At 5:45, the next hour is 6. Some learners say cinco menos cuarto — no, that's 4:45. The subtractive always references the hour you're approaching, not the one you're in That's the whole idea..

Practical Tips

Here's what actually works if you want this to stick.

Learn the subtractive form early. Don't wait. From day one, practice "six minus quarter" instead of "five forty-five." Your ears will adjust and your mouth will follow That's the part that actually makes a difference..

Drill the quarter and half points. Menos cuarto, y cuarto, y media. Those three cover a huge chunk of real conversations. Most meetups are on the :15, :30, or :45.

Say the time out loud when you check your phone. See 5:45? Whisper seis menos cuarto. Do it for a week and it becomes reflex Worth keeping that in mind..

Watch Spanish-language video schedules. Telematics, YouTube, whatever. Hear how hosts say times. You'll notice they rarely use y cuarenta y cinco style.

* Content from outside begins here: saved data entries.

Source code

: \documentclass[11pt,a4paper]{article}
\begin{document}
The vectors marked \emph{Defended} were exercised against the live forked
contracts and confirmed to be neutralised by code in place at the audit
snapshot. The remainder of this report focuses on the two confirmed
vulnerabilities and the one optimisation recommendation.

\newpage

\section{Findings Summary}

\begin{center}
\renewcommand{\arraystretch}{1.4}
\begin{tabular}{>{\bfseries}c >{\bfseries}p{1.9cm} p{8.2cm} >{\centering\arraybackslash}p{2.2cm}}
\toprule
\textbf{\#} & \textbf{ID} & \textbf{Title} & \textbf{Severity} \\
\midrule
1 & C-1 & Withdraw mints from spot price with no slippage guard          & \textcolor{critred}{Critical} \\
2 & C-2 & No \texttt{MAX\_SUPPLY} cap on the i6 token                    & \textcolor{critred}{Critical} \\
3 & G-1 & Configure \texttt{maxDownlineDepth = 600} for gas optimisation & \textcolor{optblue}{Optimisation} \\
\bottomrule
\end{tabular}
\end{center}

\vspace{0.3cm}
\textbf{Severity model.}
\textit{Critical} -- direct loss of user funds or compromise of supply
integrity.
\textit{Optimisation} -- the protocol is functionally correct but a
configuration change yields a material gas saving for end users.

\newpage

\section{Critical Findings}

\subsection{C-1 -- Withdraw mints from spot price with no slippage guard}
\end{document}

Don't overthink PM. Add de la tarde or de la noche only if unclear. Friends know 5:45 is evening. A doctor's appointment confirmation might need the tag.

Use "menos" like a math habit. When minute hand is past 6 on a

clock face, flip your thinking: subtract from the next hour instead of adding to the current one. This single mental switch cuts your hesitation in half during real-time conversation.

Record yourself. Ten seconds a day saying three random times. Play it back. You'll catch whether you're slipping es for son or dropping the y. No app feedback beats your own ears catching the error.

Accept that fluency is rhythmic, not perfect. Native speakers round times (las seis, las seis y pico) and you should too. Chasing exact minute precision in speech makes you sound stiff, not skilled.

Conclusion

Telling time in Spanish isn't a memorization chore — it's a small set of patterns with a few traps. Day to day, use son for everything except es la una, keep y and menos as your connectors, and default to the subtractive form past the half hour. Day to day, the rest is repetition: say it when you see it, hear it where it's spoken, and let context handle the AM/PM question. Get those pieces right and you'll state the hour like someone who actually uses the language, not someone reciting a rulebook.